My hair is now a little past my shoulders when it is wet, about 2 inches above when dry.  My hair is two different textures.  More of a 3B all over and then 3C underneath at the nape of the neck.  And at the very front, it is possibly 3A or even 2C.  This is probably from being pulled back in pony tails for 30 years.  My hair is still changing and curling up more and more with every passing month and I love the changes that my hair made.  It feels good to only use natural products and no chemicals.

I recently had a Deva cut.  If you have read this post all the way through I am assuming that you too, have curly hair.  Whether you are black, white, latin or whatever, if you have curly hair, I highly recommend a Deva Cut.  It is a totally different approach to cutting hair.  First of all it is cut dry.  The reason for this is curly hair takes on a totally different shape when wet and when dry.  If you cut a curl when it is wet, you really have no idea how much you are REALLY chopping.  An inch cut off of wet curly hair will be at least an inch and a half dry due to shrinkage.  Each and every curl on your head is cut individually.  The cut is a more expensive than your average run of the mill cut but definitely worth it.

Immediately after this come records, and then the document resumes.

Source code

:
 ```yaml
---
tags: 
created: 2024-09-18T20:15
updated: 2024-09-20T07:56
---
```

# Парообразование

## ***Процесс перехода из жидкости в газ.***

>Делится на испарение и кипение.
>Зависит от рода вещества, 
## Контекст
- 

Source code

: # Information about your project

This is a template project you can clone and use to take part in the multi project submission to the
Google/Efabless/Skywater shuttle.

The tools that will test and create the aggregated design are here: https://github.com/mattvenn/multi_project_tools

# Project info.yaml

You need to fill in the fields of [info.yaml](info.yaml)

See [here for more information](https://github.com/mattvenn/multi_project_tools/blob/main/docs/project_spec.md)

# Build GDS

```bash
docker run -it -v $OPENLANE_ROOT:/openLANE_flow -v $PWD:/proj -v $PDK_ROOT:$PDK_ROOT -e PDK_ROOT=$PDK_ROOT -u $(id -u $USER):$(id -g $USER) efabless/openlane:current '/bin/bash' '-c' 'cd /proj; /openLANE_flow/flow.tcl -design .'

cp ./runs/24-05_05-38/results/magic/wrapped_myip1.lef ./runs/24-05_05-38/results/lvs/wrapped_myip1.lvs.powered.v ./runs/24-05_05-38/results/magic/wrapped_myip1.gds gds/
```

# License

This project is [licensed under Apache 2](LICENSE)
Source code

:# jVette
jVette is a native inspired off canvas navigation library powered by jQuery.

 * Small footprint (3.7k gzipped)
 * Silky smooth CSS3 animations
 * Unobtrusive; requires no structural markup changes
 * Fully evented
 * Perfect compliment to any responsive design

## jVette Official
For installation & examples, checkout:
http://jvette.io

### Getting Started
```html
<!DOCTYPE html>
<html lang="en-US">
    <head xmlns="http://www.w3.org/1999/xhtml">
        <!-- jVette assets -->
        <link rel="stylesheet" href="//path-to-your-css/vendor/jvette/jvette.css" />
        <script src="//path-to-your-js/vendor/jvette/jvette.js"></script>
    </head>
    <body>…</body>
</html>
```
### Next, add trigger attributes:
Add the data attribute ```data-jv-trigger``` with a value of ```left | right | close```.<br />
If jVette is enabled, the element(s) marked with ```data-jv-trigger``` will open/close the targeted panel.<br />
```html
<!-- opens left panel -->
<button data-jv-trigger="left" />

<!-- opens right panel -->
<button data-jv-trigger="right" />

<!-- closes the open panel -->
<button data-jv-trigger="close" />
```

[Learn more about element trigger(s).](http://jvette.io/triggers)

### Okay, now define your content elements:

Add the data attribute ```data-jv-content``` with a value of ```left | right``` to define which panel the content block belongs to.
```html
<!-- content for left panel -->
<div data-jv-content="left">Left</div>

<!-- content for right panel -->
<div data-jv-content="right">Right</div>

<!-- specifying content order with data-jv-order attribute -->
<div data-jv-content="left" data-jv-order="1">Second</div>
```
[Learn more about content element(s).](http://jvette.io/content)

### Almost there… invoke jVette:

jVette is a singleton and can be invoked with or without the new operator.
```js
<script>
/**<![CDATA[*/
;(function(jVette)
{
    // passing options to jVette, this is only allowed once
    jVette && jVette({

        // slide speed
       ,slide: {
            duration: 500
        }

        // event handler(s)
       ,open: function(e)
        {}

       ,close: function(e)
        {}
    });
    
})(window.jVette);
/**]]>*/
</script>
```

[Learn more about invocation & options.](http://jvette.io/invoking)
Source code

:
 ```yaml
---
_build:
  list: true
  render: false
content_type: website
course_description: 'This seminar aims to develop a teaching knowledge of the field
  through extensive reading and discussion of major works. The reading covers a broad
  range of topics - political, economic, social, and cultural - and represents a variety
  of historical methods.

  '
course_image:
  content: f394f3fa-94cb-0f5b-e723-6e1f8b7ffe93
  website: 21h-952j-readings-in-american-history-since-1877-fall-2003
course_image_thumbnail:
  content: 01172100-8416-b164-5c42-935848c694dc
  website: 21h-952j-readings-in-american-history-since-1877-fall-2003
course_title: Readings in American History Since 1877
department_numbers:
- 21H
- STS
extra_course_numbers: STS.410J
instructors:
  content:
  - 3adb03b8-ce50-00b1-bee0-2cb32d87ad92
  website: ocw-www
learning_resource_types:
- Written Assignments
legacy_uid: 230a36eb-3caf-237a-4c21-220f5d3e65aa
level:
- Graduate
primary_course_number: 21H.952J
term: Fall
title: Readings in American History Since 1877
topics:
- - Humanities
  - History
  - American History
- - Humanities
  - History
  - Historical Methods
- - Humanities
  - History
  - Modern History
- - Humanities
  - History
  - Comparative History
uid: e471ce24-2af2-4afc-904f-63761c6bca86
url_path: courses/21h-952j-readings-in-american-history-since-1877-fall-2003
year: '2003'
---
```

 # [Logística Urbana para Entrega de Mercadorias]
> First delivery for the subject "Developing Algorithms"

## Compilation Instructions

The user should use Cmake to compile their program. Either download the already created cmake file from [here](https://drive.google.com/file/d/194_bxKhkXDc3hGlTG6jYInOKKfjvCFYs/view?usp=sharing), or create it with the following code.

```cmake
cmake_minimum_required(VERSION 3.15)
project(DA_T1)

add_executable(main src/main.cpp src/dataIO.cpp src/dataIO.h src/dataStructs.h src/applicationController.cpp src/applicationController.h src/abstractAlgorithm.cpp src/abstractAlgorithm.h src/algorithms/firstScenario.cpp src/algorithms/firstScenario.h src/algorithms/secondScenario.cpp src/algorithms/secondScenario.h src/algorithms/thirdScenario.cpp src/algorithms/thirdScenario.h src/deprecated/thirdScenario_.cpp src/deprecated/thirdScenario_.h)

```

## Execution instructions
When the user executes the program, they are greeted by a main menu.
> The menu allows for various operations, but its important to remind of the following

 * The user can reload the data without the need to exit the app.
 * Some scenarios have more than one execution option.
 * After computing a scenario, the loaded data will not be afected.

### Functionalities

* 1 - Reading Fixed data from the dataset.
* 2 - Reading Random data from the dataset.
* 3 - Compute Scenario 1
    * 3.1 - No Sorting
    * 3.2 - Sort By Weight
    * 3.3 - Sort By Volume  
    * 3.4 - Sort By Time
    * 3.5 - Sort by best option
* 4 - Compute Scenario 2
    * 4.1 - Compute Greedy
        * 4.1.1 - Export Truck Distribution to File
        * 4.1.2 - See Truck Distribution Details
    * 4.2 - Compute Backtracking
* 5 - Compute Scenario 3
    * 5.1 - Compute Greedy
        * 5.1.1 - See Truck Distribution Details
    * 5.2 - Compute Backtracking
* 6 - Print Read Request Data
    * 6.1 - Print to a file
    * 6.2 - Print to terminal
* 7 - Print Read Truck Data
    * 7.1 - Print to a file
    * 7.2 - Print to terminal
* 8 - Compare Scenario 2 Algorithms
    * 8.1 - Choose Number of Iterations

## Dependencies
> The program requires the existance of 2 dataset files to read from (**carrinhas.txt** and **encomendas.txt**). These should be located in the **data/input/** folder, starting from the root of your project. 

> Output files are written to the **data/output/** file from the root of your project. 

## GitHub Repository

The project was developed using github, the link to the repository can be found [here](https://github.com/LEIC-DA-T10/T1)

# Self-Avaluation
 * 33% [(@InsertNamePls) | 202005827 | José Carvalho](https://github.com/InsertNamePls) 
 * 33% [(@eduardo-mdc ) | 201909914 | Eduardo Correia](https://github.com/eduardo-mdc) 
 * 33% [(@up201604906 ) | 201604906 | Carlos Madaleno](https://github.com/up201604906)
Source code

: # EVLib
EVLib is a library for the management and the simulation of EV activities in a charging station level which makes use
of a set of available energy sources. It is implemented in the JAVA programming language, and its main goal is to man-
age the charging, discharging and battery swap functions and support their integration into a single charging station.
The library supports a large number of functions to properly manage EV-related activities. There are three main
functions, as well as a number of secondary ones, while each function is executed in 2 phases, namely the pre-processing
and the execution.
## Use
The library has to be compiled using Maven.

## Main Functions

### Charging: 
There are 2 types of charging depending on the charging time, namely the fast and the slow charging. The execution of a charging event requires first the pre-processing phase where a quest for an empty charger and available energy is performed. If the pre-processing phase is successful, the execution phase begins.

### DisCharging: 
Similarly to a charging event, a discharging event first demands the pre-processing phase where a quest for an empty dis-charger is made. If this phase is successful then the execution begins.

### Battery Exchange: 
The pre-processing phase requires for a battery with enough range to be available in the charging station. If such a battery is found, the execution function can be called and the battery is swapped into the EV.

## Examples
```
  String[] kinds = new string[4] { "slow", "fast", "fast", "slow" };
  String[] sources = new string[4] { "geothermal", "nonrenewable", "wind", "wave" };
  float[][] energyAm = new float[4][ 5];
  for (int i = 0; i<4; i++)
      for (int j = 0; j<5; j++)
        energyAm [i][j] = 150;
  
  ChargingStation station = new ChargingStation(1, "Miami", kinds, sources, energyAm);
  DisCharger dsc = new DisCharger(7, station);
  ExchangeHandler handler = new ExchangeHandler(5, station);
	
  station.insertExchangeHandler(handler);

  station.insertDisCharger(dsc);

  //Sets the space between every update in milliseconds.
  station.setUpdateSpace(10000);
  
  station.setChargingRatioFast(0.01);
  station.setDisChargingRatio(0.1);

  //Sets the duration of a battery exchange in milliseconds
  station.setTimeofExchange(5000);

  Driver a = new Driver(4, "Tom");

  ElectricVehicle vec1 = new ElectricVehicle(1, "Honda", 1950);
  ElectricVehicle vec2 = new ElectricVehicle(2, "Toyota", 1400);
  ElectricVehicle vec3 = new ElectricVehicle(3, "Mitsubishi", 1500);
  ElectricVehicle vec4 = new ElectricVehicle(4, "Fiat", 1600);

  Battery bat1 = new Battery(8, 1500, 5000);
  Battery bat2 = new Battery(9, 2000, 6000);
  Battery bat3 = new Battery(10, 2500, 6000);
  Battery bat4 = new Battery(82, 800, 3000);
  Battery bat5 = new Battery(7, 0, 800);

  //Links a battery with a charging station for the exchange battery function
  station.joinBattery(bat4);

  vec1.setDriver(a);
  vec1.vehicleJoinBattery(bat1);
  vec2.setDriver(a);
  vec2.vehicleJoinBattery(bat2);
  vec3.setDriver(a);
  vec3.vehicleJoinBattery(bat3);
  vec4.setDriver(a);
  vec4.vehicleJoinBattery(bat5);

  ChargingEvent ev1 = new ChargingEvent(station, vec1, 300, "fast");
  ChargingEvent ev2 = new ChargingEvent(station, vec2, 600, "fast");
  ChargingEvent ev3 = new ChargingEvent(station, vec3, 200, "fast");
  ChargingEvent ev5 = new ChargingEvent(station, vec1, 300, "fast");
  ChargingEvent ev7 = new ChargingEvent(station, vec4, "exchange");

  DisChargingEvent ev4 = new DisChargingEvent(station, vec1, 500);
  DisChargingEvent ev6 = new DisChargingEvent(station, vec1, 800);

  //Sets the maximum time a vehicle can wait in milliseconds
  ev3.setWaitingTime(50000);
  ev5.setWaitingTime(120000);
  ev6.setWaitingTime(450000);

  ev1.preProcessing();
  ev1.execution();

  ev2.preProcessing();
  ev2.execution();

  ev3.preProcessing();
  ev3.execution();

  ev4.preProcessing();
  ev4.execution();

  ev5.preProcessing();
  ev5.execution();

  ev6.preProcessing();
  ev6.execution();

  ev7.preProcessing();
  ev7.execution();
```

I have been to Black salons, White salons and Spanish salons.  None of them knew how to handle my hair.  The reason is that none of them had anyone on their staff that knew curls.  The salon that I went to for my Deva Cut is a posh upscale "white" salon and spa.  The woman who cut my hair is white.  This made me nervous.  I went in first to meet her and have a consultation.  I wanted her to see and touch my hair before we made any appointments.  During my consultation, I told her that I think that one of the best qualities in a hair stylist is honesty.  If you cannot do my hair, just be honest.  You aren't hurting my feelings by telling me you don't have experience with ethnic hair.  But I WILL be mad if you tell me that you can cut my hair and you really can't.  I told her about my very first salon experience and cut and she agreed that a good stylist would never have cut my hair if they didn't know how.  She convinced me that she could cut my hair no problem.  And she was right!  My hair now has more shape and style and the frizz layer that was surrounding my curls is now gone.  My curls are now much more defined and I can feel the difference in the health of my hair.  I am also ecstatic that I found a stylist that understands my hair and can do what she says.  I wish I knew who the woman was who hacked my hair when I was a little girl.  She should have told my mother something along the lines of "I really have no experience working with ethnic hair and instead of pretending that I do and chopping off your little girl's hair and having all the kids make fun of her, you should take her to another salon where you might have better luck."

It has taken me almost 35 years to embrace and rock my natural hair.  Taking care of it and styling it is a long learning process but the journey of trials and errors is most definitely worth it.  I hope to see more and more au naturals in the future.